Work instructions: Repeat verbatim, and only, the lines of the data below, beginning at the line that contains "and thus, as" and stopping after the line that contains "y, \omega, \omega') \mapsto ( r".

Dataset excerpts
----------------
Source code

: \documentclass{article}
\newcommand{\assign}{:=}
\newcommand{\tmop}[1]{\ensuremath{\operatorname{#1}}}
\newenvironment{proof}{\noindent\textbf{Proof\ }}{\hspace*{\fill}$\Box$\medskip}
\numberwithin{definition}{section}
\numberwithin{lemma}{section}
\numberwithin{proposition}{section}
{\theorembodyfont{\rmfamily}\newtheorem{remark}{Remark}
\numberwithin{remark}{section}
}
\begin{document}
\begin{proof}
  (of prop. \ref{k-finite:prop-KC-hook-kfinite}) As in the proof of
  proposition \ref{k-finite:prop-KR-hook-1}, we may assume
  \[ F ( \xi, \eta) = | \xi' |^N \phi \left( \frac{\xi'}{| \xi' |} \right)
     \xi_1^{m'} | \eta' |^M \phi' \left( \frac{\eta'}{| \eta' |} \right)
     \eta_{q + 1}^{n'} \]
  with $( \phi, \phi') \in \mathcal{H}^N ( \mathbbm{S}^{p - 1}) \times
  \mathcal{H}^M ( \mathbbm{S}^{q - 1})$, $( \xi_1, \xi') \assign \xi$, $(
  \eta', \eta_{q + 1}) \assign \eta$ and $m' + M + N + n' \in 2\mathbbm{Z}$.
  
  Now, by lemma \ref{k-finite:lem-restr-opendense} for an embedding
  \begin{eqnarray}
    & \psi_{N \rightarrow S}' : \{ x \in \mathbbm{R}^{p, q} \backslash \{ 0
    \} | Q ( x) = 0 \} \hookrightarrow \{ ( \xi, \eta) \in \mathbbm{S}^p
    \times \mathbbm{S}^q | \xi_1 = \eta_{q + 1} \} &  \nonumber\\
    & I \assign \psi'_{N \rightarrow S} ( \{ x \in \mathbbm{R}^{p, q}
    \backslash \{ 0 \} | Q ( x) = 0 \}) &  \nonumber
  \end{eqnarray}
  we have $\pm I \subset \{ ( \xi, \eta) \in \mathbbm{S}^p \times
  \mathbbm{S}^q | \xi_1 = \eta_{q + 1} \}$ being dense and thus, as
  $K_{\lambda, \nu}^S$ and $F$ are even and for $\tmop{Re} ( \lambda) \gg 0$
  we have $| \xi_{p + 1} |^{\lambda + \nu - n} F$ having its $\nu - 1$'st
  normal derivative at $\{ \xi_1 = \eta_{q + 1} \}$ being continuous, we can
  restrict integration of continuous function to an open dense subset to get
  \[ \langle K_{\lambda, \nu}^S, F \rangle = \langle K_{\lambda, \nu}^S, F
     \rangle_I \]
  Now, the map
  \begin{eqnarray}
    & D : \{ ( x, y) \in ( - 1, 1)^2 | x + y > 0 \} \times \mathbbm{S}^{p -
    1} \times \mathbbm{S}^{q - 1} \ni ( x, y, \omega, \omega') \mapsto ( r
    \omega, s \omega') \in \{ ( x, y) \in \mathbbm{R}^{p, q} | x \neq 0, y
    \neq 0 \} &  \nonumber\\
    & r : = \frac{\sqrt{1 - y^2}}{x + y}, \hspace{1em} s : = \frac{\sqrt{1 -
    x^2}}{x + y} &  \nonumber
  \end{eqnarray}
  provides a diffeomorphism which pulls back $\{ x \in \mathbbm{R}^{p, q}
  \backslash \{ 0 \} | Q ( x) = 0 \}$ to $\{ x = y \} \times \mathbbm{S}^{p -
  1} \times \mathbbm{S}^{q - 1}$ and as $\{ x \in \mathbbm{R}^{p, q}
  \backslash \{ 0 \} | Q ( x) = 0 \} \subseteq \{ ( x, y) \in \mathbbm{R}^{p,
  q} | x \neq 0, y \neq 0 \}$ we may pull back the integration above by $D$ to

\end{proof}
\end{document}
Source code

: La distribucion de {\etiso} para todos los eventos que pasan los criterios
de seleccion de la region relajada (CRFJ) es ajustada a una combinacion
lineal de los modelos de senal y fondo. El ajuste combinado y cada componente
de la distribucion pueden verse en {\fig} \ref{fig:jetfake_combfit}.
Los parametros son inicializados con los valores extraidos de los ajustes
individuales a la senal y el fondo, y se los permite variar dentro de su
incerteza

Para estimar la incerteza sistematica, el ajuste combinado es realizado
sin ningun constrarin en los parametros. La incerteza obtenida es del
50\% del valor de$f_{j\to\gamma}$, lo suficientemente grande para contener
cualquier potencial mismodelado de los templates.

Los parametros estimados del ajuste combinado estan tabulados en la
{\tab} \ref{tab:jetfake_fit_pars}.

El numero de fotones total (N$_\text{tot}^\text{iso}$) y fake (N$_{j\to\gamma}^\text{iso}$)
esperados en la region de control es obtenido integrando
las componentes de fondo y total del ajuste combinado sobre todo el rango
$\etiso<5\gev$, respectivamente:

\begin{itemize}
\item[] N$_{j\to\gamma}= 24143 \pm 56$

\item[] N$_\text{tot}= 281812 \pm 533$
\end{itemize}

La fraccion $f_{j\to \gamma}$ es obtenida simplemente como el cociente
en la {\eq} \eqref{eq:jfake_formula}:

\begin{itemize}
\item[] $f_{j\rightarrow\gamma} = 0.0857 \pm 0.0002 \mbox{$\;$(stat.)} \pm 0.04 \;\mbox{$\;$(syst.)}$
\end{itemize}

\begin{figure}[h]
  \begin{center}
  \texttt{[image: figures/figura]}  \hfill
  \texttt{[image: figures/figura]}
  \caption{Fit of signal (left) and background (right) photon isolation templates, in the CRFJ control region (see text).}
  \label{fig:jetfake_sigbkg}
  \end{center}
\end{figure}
----------------
Exercise response:
  \mathbbm{S}^q | \xi_1 = \eta_{q + 1} \}$ being dense and thus, as
  $K_{\lambda, \nu}^S$ and $F$ are even and for $\tmop{Re} ( \lambda) \gg 0$
  we have $| \xi_{p + 1} |^{\lambda + \nu - n} F$ having its $\nu - 1$'st
  normal derivative at $\{ \xi_1 = \eta_{q + 1} \}$ being continuous, we can
  restrict integration of continuous function to an open dense subset to get
  \[ \langle K_{\lambda, \nu}^S, F \rangle = \langle K_{\lambda, \nu}^S, F
     \rangle_I \]
  Now, the map
  \begin{eqnarray}
    & D : \{ ( x, y) \in ( - 1, 1)^2 | x + y > 0 \} \times \mathbbm{S}^{p -
    1} \times \mathbbm{S}^{q - 1} \ni ( x, y, \omega, \omega') \mapsto ( r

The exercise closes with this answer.